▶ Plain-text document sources
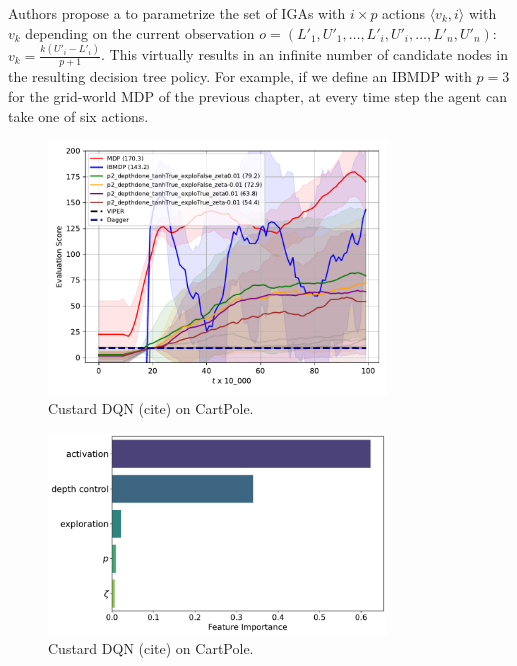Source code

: Authors propose a to parametrize the set of IGAs with $i \times p$ actions $\langle v_k, i \rangle$ with $v_k$ depending on the current observation $o=(L'_1, U'_1, \dots, L'_i, U'_i, \dots, L'_n, U'_n)$: $v_k = \frac{k(U'_i - L'_i)}{p+1}$.
This virtually results in an infinite number of candidate nodes in the resulting decision tree policy.
For example, if we define an IBMDP with $p=3$ for the grid-world MDP of the previous chapter, at every time step the agent can take one of six actions.
\begin{figure}
    \centering
    \includegraphics[width=0.8\textwidth]{images/images_part1/dqn.pdf}
    \caption{Custard DQN (cite) on CartPole.}
\end{figure}

\begin{figure}
    \centering
    \includegraphics[width=0.8\textwidth]{images/images_part1/hyperparameter_importance_dqn.pdf}
    \caption{Custard DQN (cite) on CartPole.}
\end{figure}

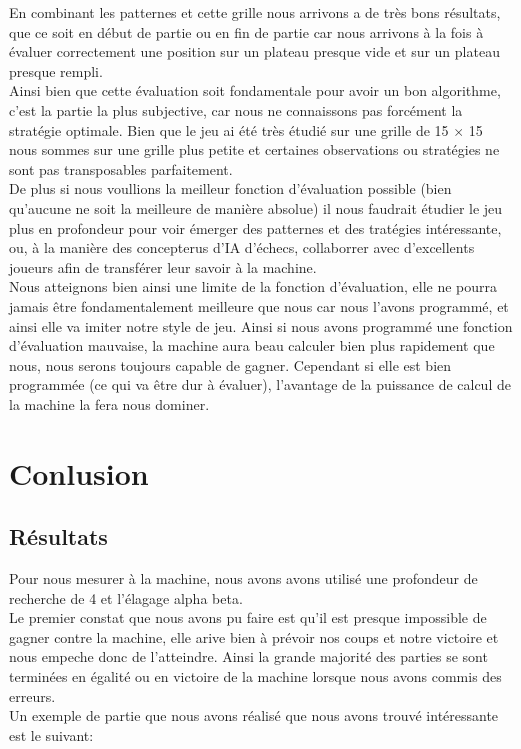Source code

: \documentclass{article}
\begin{document}
En combinant les patternes et cette grille nous arrivons a de très bons résultats, que ce soit en début de partie ou en fin de partie car nous arrivons
à la fois à évaluer correctement une position sur un plateau presque vide et sur un plateau presque rempli.\\

Ainsi bien que cette évaluation soit fondamentale pour avoir un bon algorithme, c'est la partie la plus subjective, car nous ne connaissons pas forcément 
la stratégie optimale. Bien que le jeu ai été très étudié sur une grille de 15 $\times$ 15 nous sommes sur une grille plus petite et certaines observations
ou stratégies ne sont pas transposables parfaitement.\\
De plus si nous voullions la meilleur fonction d'évaluation possible (bien qu'aucune ne soit la meilleure de manière absolue) il nous faudrait
étudier le jeu plus en profondeur pour voir émerger des patternes et des tratégies intéressante, ou, à la manière des concepterus d'IA d'échecs, collaborrer
avec d'excellents joueurs afin de transférer leur savoir à la machine.\\

Nous atteignons bien ainsi une limite de la fonction d'évaluation, elle ne pourra jamais être fondamentalement meilleure que nous car nous l'avons
programmé, et ainsi elle va imiter notre style de jeu. Ainsi si nous avons programmé une fonction d'évaluation mauvaise, la machine aura beau calculer bien 
plus rapidement que nous, nous serons toujours capable de gagner. Cependant si elle est bien programmée (ce qui va être dur à évaluer), l'avantage de la puissance
de calcul de la machine la fera nous dominer.

\pagebreak
\section{Conlusion}
\subsection{Résultats}

Pour nous mesurer à la machine, nous avons avons utilisé une profondeur de recherche de 4 et l'élagage alpha beta.\\
Le premier constat que nous avons pu faire est qu'il est presque impossible de gagner contre la machine, elle arive bien à prévoir nos coups
et notre victoire et nous empeche donc de l'atteindre. Ainsi la grande majorité des parties se sont terminées en égalité ou en victoire
de la machine lorsque nous avons commis des erreurs.\\
Un exemple de partie que nous avons réalisé que nous avons trouvé intéressante est le suivant:
\end{document}
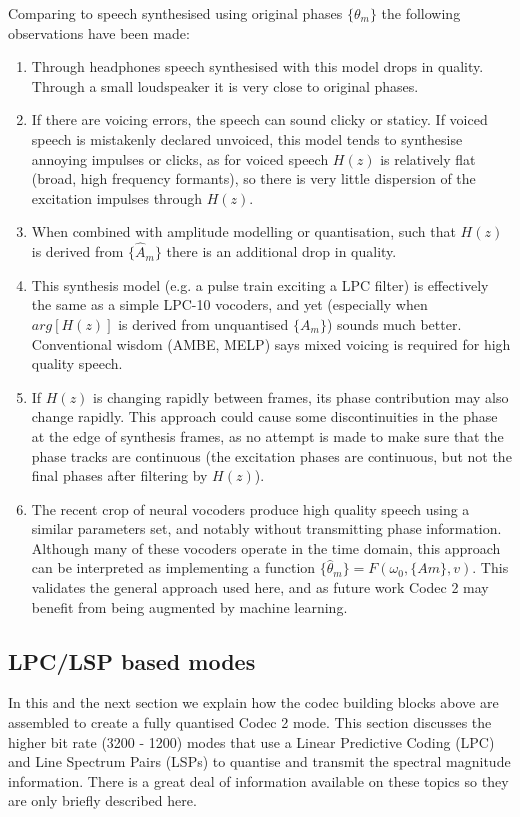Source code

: \documentclass{article}
\begin{document}
{Comparing to speech synthesised using original phases $\{\theta_m\}$ the following observations have been made:
\begin{enumerate}
\item Through headphones speech synthesised with this model drops in quality. Through a small loudspeaker it is very close to original phases.
\item If there are voicing errors, the speech can sound clicky or staticy.  If voiced speech is mistakenly declared unvoiced, this model tends to synthesise annoying impulses or clicks, as for voiced speech $H(z)$ is relatively flat (broad, high frequency formants), so there is very little dispersion of the excitation impulses through $H(z)$.
\item When combined with amplitude modelling or quantisation, such that $H(z)$ is derived from $\{\hat{A}_m\}$ there is an additional drop in quality.
\item This synthesis model (e.g. a pulse train exciting a LPC filter) is effectively the same as a simple LPC-10 vocoders, and yet (especially when $arg[H(z)]$ is derived from unquantised $\{A_m\}$) sounds much better.  Conventional wisdom (AMBE, MELP) says mixed voicing is required for high quality speech.
\item If $H(z)$ is changing rapidly between frames, its phase contribution may also change rapidly. This approach could cause some discontinuities in the phase at the edge of synthesis frames, as no attempt is made to make sure that the phase tracks are continuous (the excitation phases are continuous, but not the final phases after filtering by $H(z)$).
\item The recent crop of neural vocoders produce high quality speech using a similar parameters set, and notably without transmitting phase information.  Although many of these vocoders operate in the time domain, this approach can be interpreted as implementing a function $\{ \hat{\theta}_m\} = F(\omega_0, \{Am\},v)$.  This validates the general approach used here, and as future work Codec 2 may benefit from being augmented by machine learning.
\end{enumerate}

\subsection{LPC/LSP based modes}
\label{sect:mode_lpc_lsp}

In this and the next section we explain how the codec building blocks above are assembled to create a fully quantised Codec 2 mode.  This section discusses the higher bit rate (3200 - 1200) modes that use a Linear Predictive Coding (LPC) and Line Spectrum Pairs (LSPs) to quantise and transmit the spectral magnitude information.  There is a great deal of information available on these topics so they are only briefly described here.

}
\end{document}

▶ Description of the task
Reproduce the data above word for word from its first line through the line that holds "En combinant les", both ends included; skip pictures.

▶ Answer section
Source code

: Authors propose a to parametrize the set of IGAs with $i \times p$ actions $\langle v_k, i \rangle$ with $v_k$ depending on the current observation $o=(L'_1, U'_1, \dots, L'_i, U'_i, \dots, L'_n, U'_n)$: $v_k = \frac{k(U'_i - L'_i)}{p+1}$.
This virtually results in an infinite number of candidate nodes in the resulting decision tree policy.
For example, if we define an IBMDP with $p=3$ for the grid-world MDP of the previous chapter, at every time step the agent can take one of six actions.
\begin{figure}
    \centering
    \includegraphics[width=0.8\textwidth]{images/images_part1/dqn.pdf}
    \caption{Custard DQN (cite) on CartPole.}
\end{figure}

\begin{figure}
    \centering
    \includegraphics[width=0.8\textwidth]{images/images_part1/hyperparameter_importance_dqn.pdf}
    \caption{Custard DQN (cite) on CartPole.}
\end{figure}

Source code

: \documentclass{article}
\begin{document}
En combinant les patternes et cette grille nous arrivons a de très bons résultats, que ce soit en début de partie ou en fin de partie car nous arrivons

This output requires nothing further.